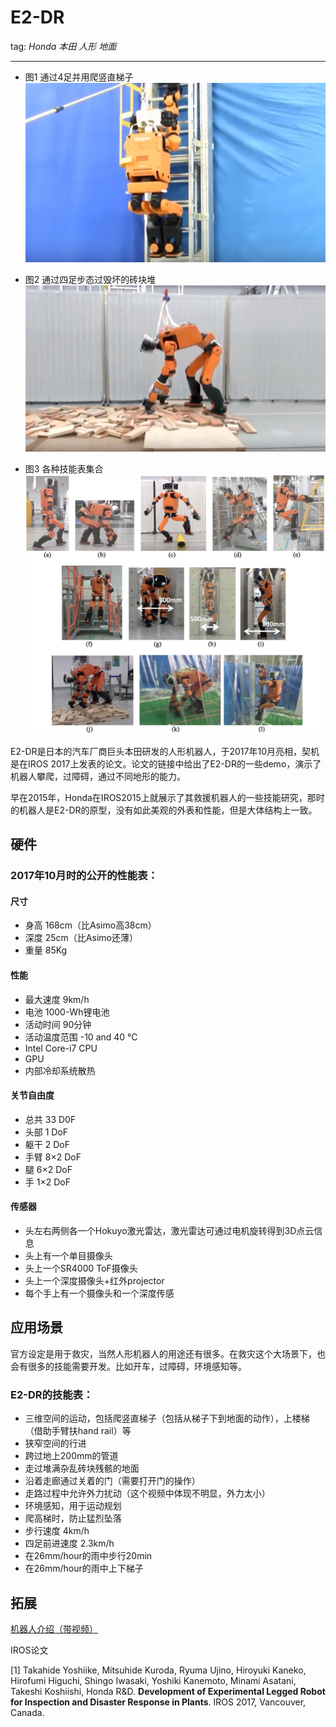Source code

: # E2-DR
tag: *Honda 本田* *人形* *地面*

---
- 图1 通过4足并用爬竖直梯子
![ASIMO](../meta/pic/E2-DR_1.png)

- 图2 通过四足步态过毁坏的砖块堆
![ASIMO_HISTORY](../meta/pic/E2-DR_2.jpeg)

- 图3 各种技能表集合
![ASIMO_HISTORY](../meta/pic/E2-DR_3.jpeg)

E2-DR是日本的汽车厂商巨头本田研发的人形机器人，于2017年10月亮相，契机是在IROS 2017上发表的论文。论文的链接中给出了E2-DR的一些demo，演示了机器人攀爬，过障碍，通过不同地形的能力。

早在2015年，Honda在IROS2015上就展示了其救援机器人的一些技能研究，那时的机器人是E2-DR的原型，没有如此美观的外表和性能，但是大体结构上一致。

## 硬件
### 2017年10月时的公开的性能表：
#### 尺寸

- 身高 168cm（比Asimo高38cm）
- 深度 25cm（比Asimo还薄）
- 重量 85Kg

#### 性能

- 最大速度 9km/h
- 电池 1000-Wh锂电池
- 活动时间 90分钟
- 活动温度范围 -10 and 40 °C
- Intel Core-i7 CPU
- GPU
- 内部冷却系统散热

#### 关节自由度

- 总共 33 D0F
- 头部 1 DoF
- 躯干 2 DoF
- 手臂 8×2 DoF
- 腿 6×2 DoF
- 手 1×2 DoF

#### 传感器

- 头左右两侧各一个Hokuyo激光雷达，激光雷达可通过电机旋转得到3D点云信息
- 头上有一个单目摄像头
- 头上一个SR4000 ToF摄像头
- 头上一个深度摄像头+红外projector
- 每个手上有一个摄像头和一个深度传感

## 应用场景
官方设定是用于救灾，当然人形机器人的用途还有很多。在救灾这个大场景下，也会有很多的技能需要开发。比如开车，过障碍，环境感知等。

### E2-DR的技能表：
- 三维空间的运动，包括爬竖直梯子（包括从梯子下到地面的动作），上楼梯（借助手臂扶hand rail）等
- 狭窄空间的行进
- 跨过地上200mm的管道
- 走过堆满杂乱砖块残骸的地面
- 沿着走廊通过关着的门（需要打开门的操作）
- 走路过程中允许外力扰动（这个视频中体现不明显，外力太小）
- 环境感知，用于运动规划
- 爬高梯时，防止猛烈坠落
- 步行速度 4km/h
- 四足前进速度 2.3km/h
- 在26mm/hour的雨中步行20min
- 在26mm/hour的雨中上下梯子

## 拓展
[机器人介绍（带视频）](https://spectrum.ieee.org/automaton/robotics/humanoids/iros-2017-honda-unveils-prototype-e2dr-disaster-response-robot)

IROS论文

[1] Takahide Yoshiike, Mitsuhide Kuroda, Ryuma Ujino, Hiroyuki Kaneko, Hirofumi Higuchi, Shingo Iwasaki, Yoshiki Kanemoto, Minami Asatani, Takeshi Koshiishi, Honda R&D. **Development of Experimental Legged Robot for Inspection and Disaster Response in Plants**. IROS 2017, Vancouver, Canada.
#####
Task:
Copy out exactly the lines running from the line with "- 三维空间的运动，包括爬竖直梯子（包括从梯子下到地面的动作），上楼梯（借助手臂扶hand rail）等" to the end of the records, inclusive.

Written solution:
- 三维空间的运动，包括爬竖直梯子（包括从梯子下到地面的动作），上楼梯（借助手臂扶hand rail）等
- 狭窄空间的行进
- 跨过地上200mm的管道
- 走过堆满杂乱砖块残骸的地面
- 沿着走廊通过关着的门（需要打开门的操作）
- 走路过程中允许外力扰动（这个视频中体现不明显，外力太小）
- 环境感知，用于运动规划
- 爬高梯时，防止猛烈坠落
- 步行速度 4km/h
- 四足前进速度 2.3km/h
- 在26mm/hour的雨中步行20min
- 在26mm/hour的雨中上下梯子

## 拓展
[机器人介绍（带视频）](https://spectrum.ieee.org/automaton/robotics/humanoids/iros-2017-honda-unveils-prototype-e2dr-disaster-response-robot)

IROS论文

[1] Takahide Yoshiike, Mitsuhide Kuroda, Ryuma Ujino, Hiroyuki Kaneko, Hirofumi Higuchi, Shingo Iwasaki, Yoshiki Kanemoto, Minami Asatani, Takeshi Koshiishi, Honda R&D. **Development of Experimental Legged Robot for Inspection and Disaster Response in Plants**. IROS 2017, Vancouver, Canada.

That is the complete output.